Step2: Solve for $y^\prime$

Rearrange the terms to isolate $y^\prime$:
$y^\prime\sin(12x)+2x\sin(2y)y^\prime=\cos(2y)-12y\cos(12x)$.
Factor out $y^\prime$: $y^\prime(\sin(12x)+2x\sin(2y))=\cos(2y)-12y\cos(12x)$.
Then $y^\prime=\frac{\cos(2y)-12y\cos(12x)}{\sin(12x)+2x\sin(2y)}$.

Step3: Evaluate $y^\prime$ at the given point

Substitute $x = \frac{\pi}{2}$ and $y=\frac{\pi}{4}$ into $y^\prime$:
$\sin(12x)=\sin(12\times\frac{\pi}{2})=\sin(6\pi)=0$,
$\cos(12x)=\cos(6\pi)=1$,
$\sin(2y)=\sin(2\times\frac{\pi}{4})=\sin(\frac{\pi}{2}) = 1$,
$\cos(2y)=\cos(\frac{\pi}{2})=0$.
$y^\prime=\frac{0 - 12\times\frac{\pi}{4}\times1}{0+2\times\frac{\pi}{2}\times1}=\frac{- 3\pi}{\pi}=-3$.

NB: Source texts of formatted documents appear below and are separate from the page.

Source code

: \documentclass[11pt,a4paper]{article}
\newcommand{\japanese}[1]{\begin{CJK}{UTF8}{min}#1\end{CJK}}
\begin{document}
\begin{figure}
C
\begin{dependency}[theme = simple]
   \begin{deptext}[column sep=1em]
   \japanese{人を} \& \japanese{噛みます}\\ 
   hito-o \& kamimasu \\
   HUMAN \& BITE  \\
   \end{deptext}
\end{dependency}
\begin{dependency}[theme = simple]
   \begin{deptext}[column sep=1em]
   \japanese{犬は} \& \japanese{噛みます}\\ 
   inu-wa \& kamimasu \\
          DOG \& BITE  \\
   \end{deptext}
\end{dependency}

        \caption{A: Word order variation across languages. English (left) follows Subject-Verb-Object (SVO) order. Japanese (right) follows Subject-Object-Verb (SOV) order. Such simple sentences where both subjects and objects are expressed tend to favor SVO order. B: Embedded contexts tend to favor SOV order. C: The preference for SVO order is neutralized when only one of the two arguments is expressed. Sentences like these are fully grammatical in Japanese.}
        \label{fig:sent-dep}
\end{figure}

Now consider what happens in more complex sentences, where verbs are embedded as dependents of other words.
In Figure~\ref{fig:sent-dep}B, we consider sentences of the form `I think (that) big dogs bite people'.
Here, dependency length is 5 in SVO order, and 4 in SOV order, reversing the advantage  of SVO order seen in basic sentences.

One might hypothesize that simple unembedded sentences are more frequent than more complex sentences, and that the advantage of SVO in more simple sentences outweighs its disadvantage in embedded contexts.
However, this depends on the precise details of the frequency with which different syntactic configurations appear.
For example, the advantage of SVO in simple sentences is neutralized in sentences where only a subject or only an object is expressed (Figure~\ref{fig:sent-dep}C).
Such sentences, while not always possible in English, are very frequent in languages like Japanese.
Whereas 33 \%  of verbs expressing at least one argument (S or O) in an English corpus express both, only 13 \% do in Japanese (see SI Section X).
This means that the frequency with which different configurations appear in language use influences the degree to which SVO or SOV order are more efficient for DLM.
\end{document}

Step4: Find the equation of the tangent line

The equation of a line in point - slope form is $y - y_1=m(x - x_1)$, where $(x_1,y_1)=(\frac{\pi}{2},\frac{\pi}{4})$ and $m=-3$.
$y-\frac{\pi}{4}=-3(x - \frac{\pi}{2})$.
Expand: $y-\frac{\pi}{4}=-3x+\frac{3\pi}{2}$.
Solve for $y$: $y=-3x+\frac{3\pi}{2}+\frac{\pi}{4}=-3x+\frac{6\pi + \pi}{4}=-3x+\frac{7\pi}{4}$.

Answer:

$y=-3x+\frac{7\pi}{4}$